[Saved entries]
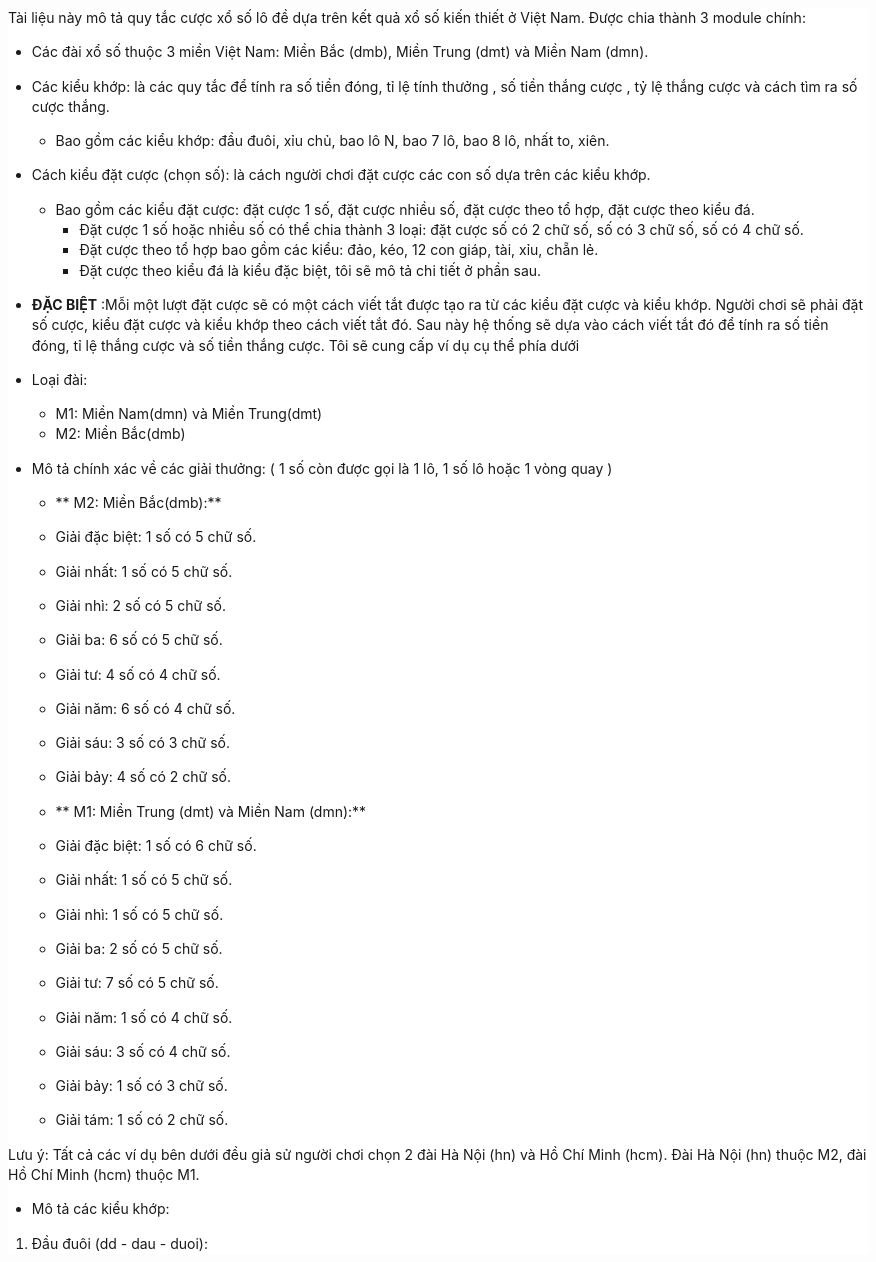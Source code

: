Tài liệu này mô tả quy tắc cược xổ số lô đề dựa trên kết quả xổ số kiến thiết ở Việt Nam. Được chia thành 3 module chính:

- Các đài xổ số thuộc 3 miền Việt Nam: Miền Bắc (dmb), Miền Trung (dmt) và Miền Nam (dmn).
- Các kiểu khớp: là các quy tắc để tính ra số tiền đóng, tỉ lệ tính thưởng , số tiền thắng cược , tỷ lệ thắng cược và cách tìm ra số cược thắng.
  - Bao gồm các kiểu khớp: đầu đuôi, xỉu chủ, bao lô N, bao 7 lô, bao 8 lô, nhất to, xiên.
- Cách kiểu đặt cược (chọn số): là cách người chơi đặt cược các con số dựa trên các kiểu khớp.

  - Bao gồm các kiểu đặt cược: đặt cược 1 số, đặt cược nhiều số, đặt cược theo tổ hợp, đặt cược theo kiểu đá.
    - Đặt cược 1 số hoặc nhiều số có thể chia thành 3 loại: đặt cược số có 2 chữ số, số có 3 chữ số, số có 4 chữ số.
    - Đặt cược theo tổ hợp bao gồm các kiểu: đảo, kéo, 12 con giáp, tài, xỉu, chẵn lẻ.
    - Đặt cược theo kiểu đá là kiểu đặc biệt, tôi sẽ mô tả chi tiết ở phần sau.

- **ĐẶC BIỆT** :Mỗi một lượt đặt cược sẽ có một cách viết tắt được tạo ra từ các kiểu đặt cược và kiểu khớp. Người chơi sẽ phải đặt số cược, kiểu đặt cược và kiểu khớp theo cách viết tắt đó. Sau này hệ thống sẽ dựa vào cách viết tắt đó để tính ra số tiền đóng, tỉ lệ thắng cược và số tiền thắng cược. Tôi sẽ cung cấp ví dụ cụ thể phía dưới

- Loại đài:
  - M1: Miền Nam(dmn) và Miền Trung(dmt)
  - M2: Miền Bắc(dmb)

* Mô tả chính xác về các giải thưởng:
  ( 1 số còn được gọi là 1 lô, 1 số lô hoặc 1 vòng quay )

  - ** M2: Miền Bắc(dmb):**
  - Giải đặc biệt: 1 số có 5 chữ số.
  - Giải nhất: 1 số có 5 chữ số.
  - Giải nhì: 2 số có 5 chữ số.
  - Giải ba: 6 số có 5 chữ số.
  - Giải tư: 4 số có 4 chữ số.
  - Giải năm: 6 số có 4 chữ số.
  - Giải sáu: 3 số có 3 chữ số.
  - Giải bảy: 4 số có 2 chữ số.

  - ** M1: Miền Trung (dmt) và Miền Nam (dmn):**
  - Giải đặc biệt: 1 số có 6 chữ số.
  - Giải nhất: 1 số có 5 chữ số.
  - Giải nhì: 1 số có 5 chữ số.
  - Giải ba: 2 số có 5 chữ số.
  - Giải tư: 7 số có 5 chữ số.
  - Giải năm: 1 số có 4 chữ số.
  - Giải sáu: 3 số có 4 chữ số.
  - Giải bảy: 1 số có 3 chữ số.
  - Giải tám: 1 số có 2 chữ số.

Lưu ý: Tất cả các ví dụ bên dưới đều giả sử người chơi chọn 2 đài Hà Nội (hn) và Hồ Chí Minh (hcm). Đài Hà Nội (hn) thuộc M2, đài Hồ Chí Minh (hcm) thuộc M1.

- Mô tả các kiểu khớp:

1. Đầu đuôi (dd - dau - duoi):
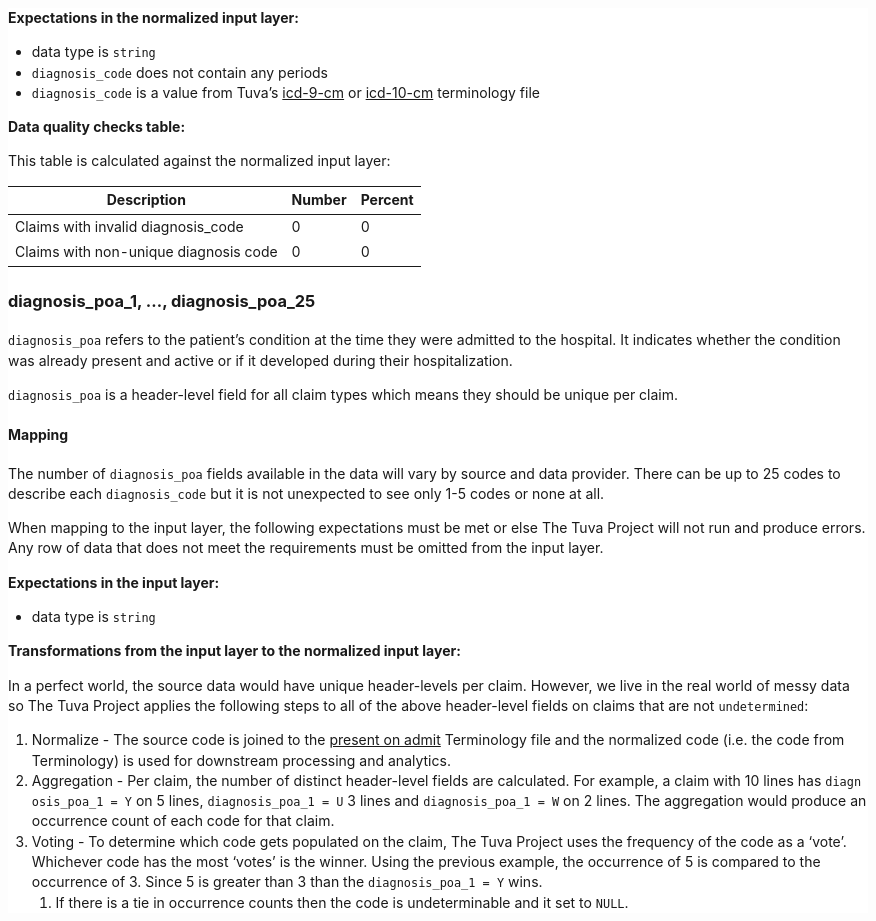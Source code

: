 **Expectations in the normalized input layer:**

- data type is `string`
- `diagnosis_code` does not contain any periods
- `diagnosis_code` is a value from Tuva’s [icd-9-cm](https://github.com/tuva-health/the_tuva_project/blob/main/seeds/terminology/terminology__icd_9_cm.csv) or [icd-10-cm](https://github.com/tuva-health/the_tuva_project/blob/main/seeds/terminology/terminology__icd_10_cm.csv) terminology file

**Data quality checks table:**

This table is calculated against the normalized input layer:

| Description | Number | Percent |
| --- | --- | --- |
| Claims with invalid diagnosis_code | 0 | 0 |
| Claims with non-unique diagnosis code | 0 | 0 |

### diagnosis_poa_1, …, diagnosis_poa_25

`diagnosis_poa` refers to the patient’s condition at the time they were admitted to the hospital.  It indicates whether the condition was already present and active or if it developed during their hospitalization.

`diagnosis_poa` is a header-level field for all claim types which means they should be unique per claim.

#### Mapping

The number of `diagnosis_poa` fields available in the data will vary by source and data provider.  There can be up to 25 
codes to describe each `diagnosis_code` but it is not unexpected to see only 1-5 codes or none at all.

When mapping to the input layer, the following expectations must be met or else The Tuva Project will not run and produce 
errors.  Any row of data that does not meet the requirements must be omitted from the input layer.

**Expectations in the input layer:**

- data type is `string`

**Transformations from the input layer to the normalized input layer:**

In a perfect world, the source data would have unique header-levels per claim.  However, we live in the real world of messy data so The Tuva Project applies the following steps to all of the above header-level fields on claims that are not `undetermined`:

1. Normalize - The source code is joined to the [present on admit](https://github.com/tuva-health/the_tuva_project/blob/main/seeds/terminology/terminology__present_on_admission.csv) Terminology file and the normalized code (i.e. the code from Terminology) is used for downstream processing and analytics.
2. Aggregation - Per claim, the number of distinct header-level fields are calculated.  For example, a claim with 10 lines has `diagnosis_poa_1 = Y` on 5 lines, `diagnosis_poa_1 = U` 3 lines and `diagnosis_poa_1 = W` on 2 lines.  The aggregation would produce an occurrence count of each code for that claim.
3. Voting - To determine which code gets populated on the claim, The Tuva Project uses the frequency of the code as a ‘vote’.  Whichever code has the most ‘votes’ is the winner.  Using the previous example, the occurrence of 5 is compared to the occurrence of 3.  Since 5 is greater than 3 than the `diagnosis_poa_1 = Y` wins.
    1. If there is a tie in occurrence counts then the code is undeterminable and it set to `NULL`.
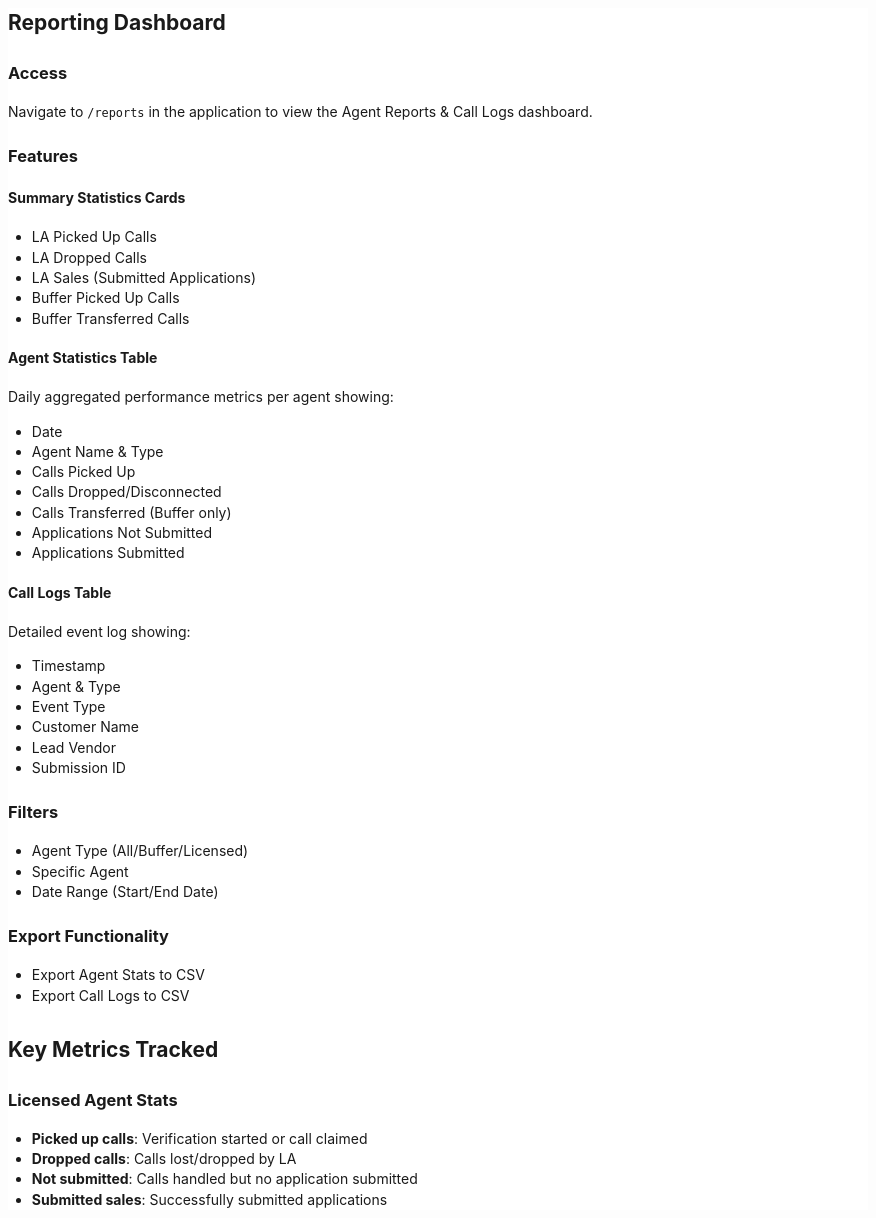 ## Reporting Dashboard

### Access
Navigate to `/reports` in the application to view the Agent Reports & Call Logs dashboard.

### Features

#### Summary Statistics Cards
- LA Picked Up Calls
- LA Dropped Calls  
- LA Sales (Submitted Applications)
- Buffer Picked Up Calls
- Buffer Transferred Calls

#### Agent Statistics Table
Daily aggregated performance metrics per agent showing:
- Date
- Agent Name & Type
- Calls Picked Up
- Calls Dropped/Disconnected
- Calls Transferred (Buffer only)
- Applications Not Submitted
- Applications Submitted

#### Call Logs Table
Detailed event log showing:
- Timestamp
- Agent & Type
- Event Type
- Customer Name
- Lead Vendor
- Submission ID

### Filters
- Agent Type (All/Buffer/Licensed)
- Specific Agent
- Date Range (Start/End Date)

### Export Functionality
- Export Agent Stats to CSV
- Export Call Logs to CSV

## Key Metrics Tracked

### Licensed Agent Stats
- **Picked up calls**: Verification started or call claimed
- **Dropped calls**: Calls lost/dropped by LA
- **Not submitted**: Calls handled but no application submitted
- **Submitted sales**: Successfully submitted applications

EXERCISE OBJECTIVE » The output is the data above, repeated exactly, with pictures omitted.

SOLUTION FOR THIS EXERCISE »
Source code

:Tài liệu này mô tả quy tắc cược xổ số lô đề dựa trên kết quả xổ số kiến thiết ở Việt Nam. Được chia thành 3 module chính:

- Các đài xổ số thuộc 3 miền Việt Nam: Miền Bắc (dmb), Miền Trung (dmt) và Miền Nam (dmn).
- Các kiểu khớp: là các quy tắc để tính ra số tiền đóng, tỉ lệ tính thưởng , số tiền thắng cược , tỷ lệ thắng cược và cách tìm ra số cược thắng.
  - Bao gồm các kiểu khớp: đầu đuôi, xỉu chủ, bao lô N, bao 7 lô, bao 8 lô, nhất to, xiên.
- Cách kiểu đặt cược (chọn số): là cách người chơi đặt cược các con số dựa trên các kiểu khớp.

  - Bao gồm các kiểu đặt cược: đặt cược 1 số, đặt cược nhiều số, đặt cược theo tổ hợp, đặt cược theo kiểu đá.
    - Đặt cược 1 số hoặc nhiều số có thể chia thành 3 loại: đặt cược số có 2 chữ số, số có 3 chữ số, số có 4 chữ số.
    - Đặt cược theo tổ hợp bao gồm các kiểu: đảo, kéo, 12 con giáp, tài, xỉu, chẵn lẻ.
    - Đặt cược theo kiểu đá là kiểu đặc biệt, tôi sẽ mô tả chi tiết ở phần sau.

- **ĐẶC BIỆT** :Mỗi một lượt đặt cược sẽ có một cách viết tắt được tạo ra từ các kiểu đặt cược và kiểu khớp. Người chơi sẽ phải đặt số cược, kiểu đặt cược và kiểu khớp theo cách viết tắt đó. Sau này hệ thống sẽ dựa vào cách viết tắt đó để tính ra số tiền đóng, tỉ lệ thắng cược và số tiền thắng cược. Tôi sẽ cung cấp ví dụ cụ thể phía dưới

- Loại đài:
  - M1: Miền Nam(dmn) và Miền Trung(dmt)
  - M2: Miền Bắc(dmb)

* Mô tả chính xác về các giải thưởng:
  ( 1 số còn được gọi là 1 lô, 1 số lô hoặc 1 vòng quay )

  - ** M2: Miền Bắc(dmb):**
  - Giải đặc biệt: 1 số có 5 chữ số.
  - Giải nhất: 1 số có 5 chữ số.
  - Giải nhì: 2 số có 5 chữ số.
  - Giải ba: 6 số có 5 chữ số.
  - Giải tư: 4 số có 4 chữ số.
  - Giải năm: 6 số có 4 chữ số.
  - Giải sáu: 3 số có 3 chữ số.
  - Giải bảy: 4 số có 2 chữ số.

  - ** M1: Miền Trung (dmt) và Miền Nam (dmn):**
  - Giải đặc biệt: 1 số có 6 chữ số.
  - Giải nhất: 1 số có 5 chữ số.
  - Giải nhì: 1 số có 5 chữ số.
  - Giải ba: 2 số có 5 chữ số.
  - Giải tư: 7 số có 5 chữ số.
  - Giải năm: 1 số có 4 chữ số.
  - Giải sáu: 3 số có 4 chữ số.
  - Giải bảy: 1 số có 3 chữ số.
  - Giải tám: 1 số có 2 chữ số.

Lưu ý: Tất cả các ví dụ bên dưới đều giả sử người chơi chọn 2 đài Hà Nội (hn) và Hồ Chí Minh (hcm). Đài Hà Nội (hn) thuộc M2, đài Hồ Chí Minh (hcm) thuộc M1.

- Mô tả các kiểu khớp:

1. Đầu đuôi (dd - dau - duoi):
Source code

: **Expectations in the normalized input layer:**

- data type is `string`
- `diagnosis_code` does not contain any periods
- `diagnosis_code` is a value from Tuva’s [icd-9-cm](https://github.com/tuva-health/the_tuva_project/blob/main/seeds/terminology/terminology__icd_9_cm.csv) or [icd-10-cm](https://github.com/tuva-health/the_tuva_project/blob/main/seeds/terminology/terminology__icd_10_cm.csv) terminology file

**Data quality checks table:**

This table is calculated against the normalized input layer:

| Description | Number | Percent |
| --- | --- | --- |
| Claims with invalid diagnosis_code | 0 | 0 |
| Claims with non-unique diagnosis code | 0 | 0 |

### diagnosis_poa_1, …, diagnosis_poa_25

`diagnosis_poa` refers to the patient’s condition at the time they were admitted to the hospital.  It indicates whether the condition was already present and active or if it developed during their hospitalization.

`diagnosis_poa` is a header-level field for all claim types which means they should be unique per claim.

#### Mapping

The number of `diagnosis_poa` fields available in the data will vary by source and data provider.  There can be up to 25 
codes to describe each `diagnosis_code` but it is not unexpected to see only 1-5 codes or none at all.

When mapping to the input layer, the following expectations must be met or else The Tuva Project will not run and produce 
errors.  Any row of data that does not meet the requirements must be omitted from the input layer.

**Expectations in the input layer:**

- data type is `string`

**Transformations from the input layer to the normalized input layer:**

In a perfect world, the source data would have unique header-levels per claim.  However, we live in the real world of messy data so The Tuva Project applies the following steps to all of the above header-level fields on claims that are not `undetermined`:

1. Normalize - The source code is joined to the [present on admit](https://github.com/tuva-health/the_tuva_project/blob/main/seeds/terminology/terminology__present_on_admission.csv) Terminology file and the normalized code (i.e. the code from Terminology) is used for downstream processing and analytics.
2. Aggregation - Per claim, the number of distinct header-level fields are calculated.  For example, a claim with 10 lines has `diagnosis_poa_1 = Y` on 5 lines, `diagnosis_poa_1 = U` 3 lines and `diagnosis_poa_1 = W` on 2 lines.  The aggregation would produce an occurrence count of each code for that claim.
3. Voting - To determine which code gets populated on the claim, The Tuva Project uses the frequency of the code as a ‘vote’.  Whichever code has the most ‘votes’ is the winner.  Using the previous example, the occurrence of 5 is compared to the occurrence of 3.  Since 5 is greater than 3 than the `diagnosis_poa_1 = Y` wins.
    1. If there is a tie in occurrence counts then the code is undeterminable and it set to `NULL`.
 ## Reporting Dashboard

### Access
Navigate to `/reports` in the application to view the Agent Reports & Call Logs dashboard.

### Features

#### Summary Statistics Cards
- LA Picked Up Calls
- LA Dropped Calls  
- LA Sales (Submitted Applications)
- Buffer Picked Up Calls
- Buffer Transferred Calls

#### Agent Statistics Table
Daily aggregated performance metrics per agent showing:
- Date
- Agent Name & Type
- Calls Picked Up
- Calls Dropped/Disconnected
- Calls Transferred (Buffer only)
- Applications Not Submitted
- Applications Submitted

#### Call Logs Table
Detailed event log showing:
- Timestamp
- Agent & Type
- Event Type
- Customer Name
- Lead Vendor
- Submission ID

### Filters
- Agent Type (All/Buffer/Licensed)
- Specific Agent
- Date Range (Start/End Date)

### Export Functionality
- Export Agent Stats to CSV
- Export Call Logs to CSV

## Key Metrics Tracked

### Licensed Agent Stats
- **Picked up calls**: Verification started or call claimed
- **Dropped calls**: Calls lost/dropped by LA
- **Not submitted**: Calls handled but no application submitted
- **Submitted sales**: Successfully submitted applications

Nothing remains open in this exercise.